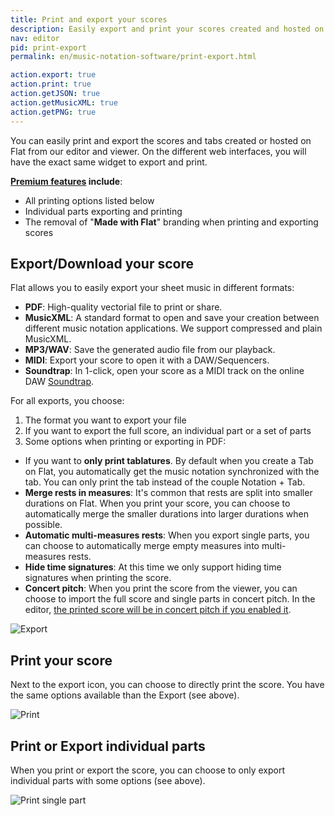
 ```yaml
---
title: Print and export your scores
description: Easily export and print your scores created and hosted on Flat
nav: editor
pid: print-export
permalink: en/music-notation-software/print-export.html

action.export: true
action.print: true
action.getJSON: true
action.getMusicXML: true
action.getPNG: true
---
```


You can easily print and export the scores and tabs created or hosted on Flat from our editor and viewer. On the different web interfaces, you will have the exact same widget to export and print.

**[Premium features](https://flat.io/pricing) include**:
* All printing options listed below
* Individual parts exporting and printing
* The removal of "**Made with Flat**" branding when printing and exporting scores

## Export/Download your score

Flat allows you to easily export your sheet music in different formats:

* **PDF**: High-quality vectorial file to print or share.
* **MusicXML**: A standard format to open and save your creation between different music notation applications. We support compressed and plain MusicXML.
* **MP3/WAV**: Save the generated audio file from our playback.
* **MIDI**: Export your score to open it with a DAW/Sequencers.
* **Soundtrap**: In 1-click, open your score as a MIDI track on the online DAW [Soundtrap](https://www.soundtrap.com).

For all exports, you choose:

1. The format you want to export your file
2. If you want to export the full score, an individual part or a set of parts
3. Some options when printing or exporting in PDF:
  * If you want to **only print tablatures**. By default when you create a Tab on Flat, you automatically get the music notation synchronized with the tab. You can only print the tab instead of the couple Notation + Tab.
  * **Merge rests in measures**: It's common that rests are split into smaller durations on Flat. When you print your score, you can choose to automatically merge the smaller durations into larger durations when possible.
  * **Automatic multi-measures rests**: When you export single parts, you can choose to automatically merge empty measures into multi-measures rests.
  * **Hide time signatures**: At this time we only support hiding time signatures when printing the score.
  * **Concert pitch**: When you print the score from the viewer, you can choose to import the full score and single parts in concert pitch. In the editor, [the printed score will be in concert pitch if you enabled it](/help/en/music-notation-software/concertpitch.html). 

![Export](/help/assets/img/editor/export.png)

## Print your score

Next to the export icon, you can choose to directly print the score. You have the same options available than the Export (see above).

![Print](/help/assets/img/editor/print.gif)

## Print or Export individual parts

When you print or export the score, you can choose to only export individual parts with some options (see above).

![Print single part](/help/assets/img/editor/print-single-part.gif)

- - - - -

THE TASK: Leave out the pictures and repeat exactly the lines from the start of the material through the line that contains "durations when possible.", both included.

WRITTEN RESPONSE:
 ```yaml
---
title: Print and export your scores
description: Easily export and print your scores created and hosted on Flat
nav: editor
pid: print-export
permalink: en/music-notation-software/print-export.html

action.export: true
action.print: true
action.getJSON: true
action.getMusicXML: true
action.getPNG: true
---
```


You can easily print and export the scores and tabs created or hosted on Flat from our editor and viewer. On the different web interfaces, you will have the exact same widget to export and print.

**[Premium features](https://flat.io/pricing) include**:
* All printing options listed below
* Individual parts exporting and printing
* The removal of "**Made with Flat**" branding when printing and exporting scores

## Export/Download your score

Flat allows you to easily export your sheet music in different formats:

* **PDF**: High-quality vectorial file to print or share.
* **MusicXML**: A standard format to open and save your creation between different music notation applications. We support compressed and plain MusicXML.
* **MP3/WAV**: Save the generated audio file from our playback.
* **MIDI**: Export your score to open it with a DAW/Sequencers.
* **Soundtrap**: In 1-click, open your score as a MIDI track on the online DAW [Soundtrap](https://www.soundtrap.com).

For all exports, you choose:

1. The format you want to export your file
2. If you want to export the full score, an individual part or a set of parts
3. Some options when printing or exporting in PDF:
  * If you want to **only print tablatures**. By default when you create a Tab on Flat, you automatically get the music notation synchronized with the tab. You can only print the tab instead of the couple Notation + Tab.
  * **Merge rests in measures**: It's common that rests are split into smaller durations on Flat. When you print your score, you can choose to automatically merge the smaller durations into larger durations when possible.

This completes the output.